* _Exercise_:
Search the entries below for the string "Configuration" and copy the lines that hold it.

* _Material provided_:

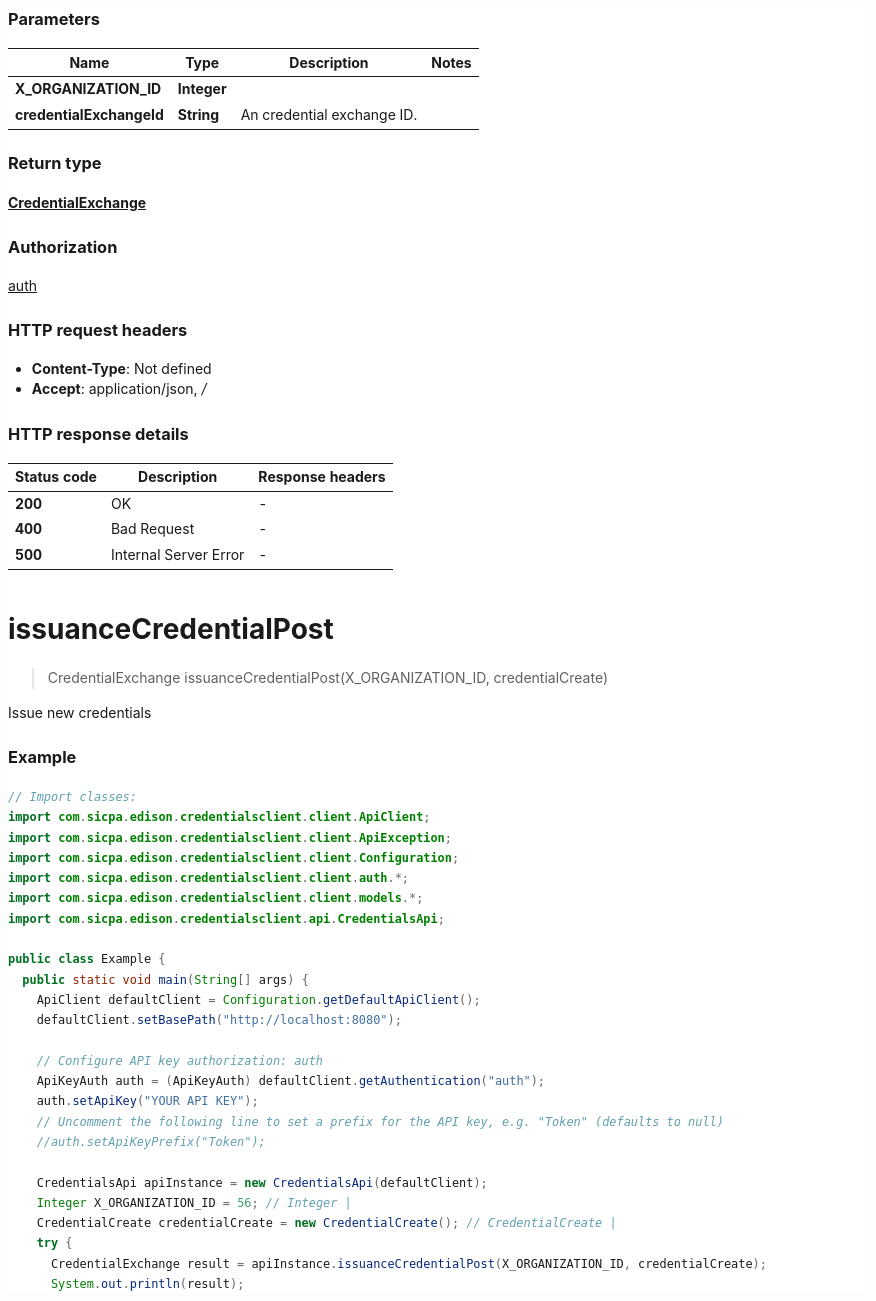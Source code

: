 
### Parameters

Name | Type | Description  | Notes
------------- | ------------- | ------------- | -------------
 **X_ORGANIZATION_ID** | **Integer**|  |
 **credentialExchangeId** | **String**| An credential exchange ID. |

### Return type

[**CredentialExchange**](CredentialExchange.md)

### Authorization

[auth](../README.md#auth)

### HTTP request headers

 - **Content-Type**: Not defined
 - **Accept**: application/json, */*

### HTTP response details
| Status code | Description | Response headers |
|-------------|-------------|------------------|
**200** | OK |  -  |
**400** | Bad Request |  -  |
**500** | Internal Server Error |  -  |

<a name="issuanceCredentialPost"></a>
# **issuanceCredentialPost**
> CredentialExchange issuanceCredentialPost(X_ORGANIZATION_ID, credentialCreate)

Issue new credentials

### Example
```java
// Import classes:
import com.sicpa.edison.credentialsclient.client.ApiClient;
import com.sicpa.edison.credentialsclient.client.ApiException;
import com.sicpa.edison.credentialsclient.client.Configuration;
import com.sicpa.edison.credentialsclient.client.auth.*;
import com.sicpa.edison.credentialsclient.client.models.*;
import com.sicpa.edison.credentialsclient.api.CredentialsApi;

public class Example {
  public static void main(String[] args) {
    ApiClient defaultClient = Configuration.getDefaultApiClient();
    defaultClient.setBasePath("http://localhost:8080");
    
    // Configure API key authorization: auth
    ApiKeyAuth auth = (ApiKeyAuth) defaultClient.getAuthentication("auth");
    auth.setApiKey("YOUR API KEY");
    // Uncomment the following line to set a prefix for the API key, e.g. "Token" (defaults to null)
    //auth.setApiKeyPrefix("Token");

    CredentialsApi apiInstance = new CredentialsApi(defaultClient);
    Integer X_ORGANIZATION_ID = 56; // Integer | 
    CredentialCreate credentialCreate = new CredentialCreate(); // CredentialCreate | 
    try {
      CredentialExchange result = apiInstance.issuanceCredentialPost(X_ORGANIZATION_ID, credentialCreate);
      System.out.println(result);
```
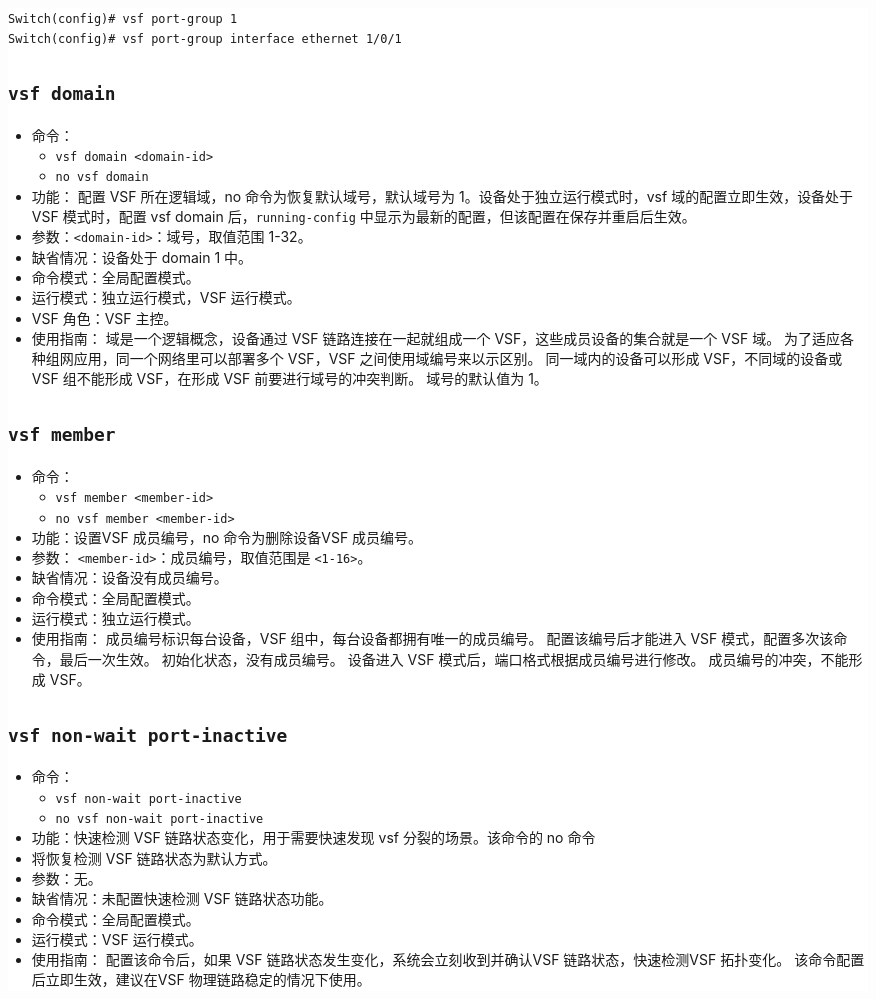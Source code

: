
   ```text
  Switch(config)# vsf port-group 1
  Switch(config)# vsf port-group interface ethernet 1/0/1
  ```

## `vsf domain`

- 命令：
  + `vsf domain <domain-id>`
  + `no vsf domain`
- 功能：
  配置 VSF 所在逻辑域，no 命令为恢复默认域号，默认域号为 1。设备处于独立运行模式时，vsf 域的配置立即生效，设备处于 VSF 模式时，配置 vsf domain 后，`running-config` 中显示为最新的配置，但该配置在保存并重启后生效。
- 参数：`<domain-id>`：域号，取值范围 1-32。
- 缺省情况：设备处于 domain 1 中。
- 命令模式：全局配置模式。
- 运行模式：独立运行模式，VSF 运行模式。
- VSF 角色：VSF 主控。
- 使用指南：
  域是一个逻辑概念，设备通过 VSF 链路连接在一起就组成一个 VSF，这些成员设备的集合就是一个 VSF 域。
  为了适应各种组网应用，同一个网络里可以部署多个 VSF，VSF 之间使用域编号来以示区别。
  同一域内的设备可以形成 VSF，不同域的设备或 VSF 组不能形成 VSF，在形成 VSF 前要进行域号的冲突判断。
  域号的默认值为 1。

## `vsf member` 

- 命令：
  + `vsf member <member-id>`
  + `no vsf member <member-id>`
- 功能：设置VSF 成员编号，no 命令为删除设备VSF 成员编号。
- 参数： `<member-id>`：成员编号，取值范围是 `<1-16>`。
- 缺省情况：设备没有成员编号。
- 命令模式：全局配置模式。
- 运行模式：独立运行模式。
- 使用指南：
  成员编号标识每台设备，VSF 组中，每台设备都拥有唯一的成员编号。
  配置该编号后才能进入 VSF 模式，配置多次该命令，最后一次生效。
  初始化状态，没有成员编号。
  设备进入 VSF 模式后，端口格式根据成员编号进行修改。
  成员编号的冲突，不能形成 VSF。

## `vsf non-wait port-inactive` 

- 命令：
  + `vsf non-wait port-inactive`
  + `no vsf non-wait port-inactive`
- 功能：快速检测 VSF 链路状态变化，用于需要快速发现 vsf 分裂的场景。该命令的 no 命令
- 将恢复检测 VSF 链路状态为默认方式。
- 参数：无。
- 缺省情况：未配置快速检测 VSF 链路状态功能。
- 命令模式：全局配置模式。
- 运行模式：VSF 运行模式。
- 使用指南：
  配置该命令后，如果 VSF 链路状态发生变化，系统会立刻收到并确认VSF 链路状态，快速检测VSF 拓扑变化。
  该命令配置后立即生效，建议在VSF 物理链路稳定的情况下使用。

* _Response to this task_:
import com.sicpa.edison.credentialsclient.client.Configuration;
    ApiClient defaultClient = Configuration.getDefaultApiClient();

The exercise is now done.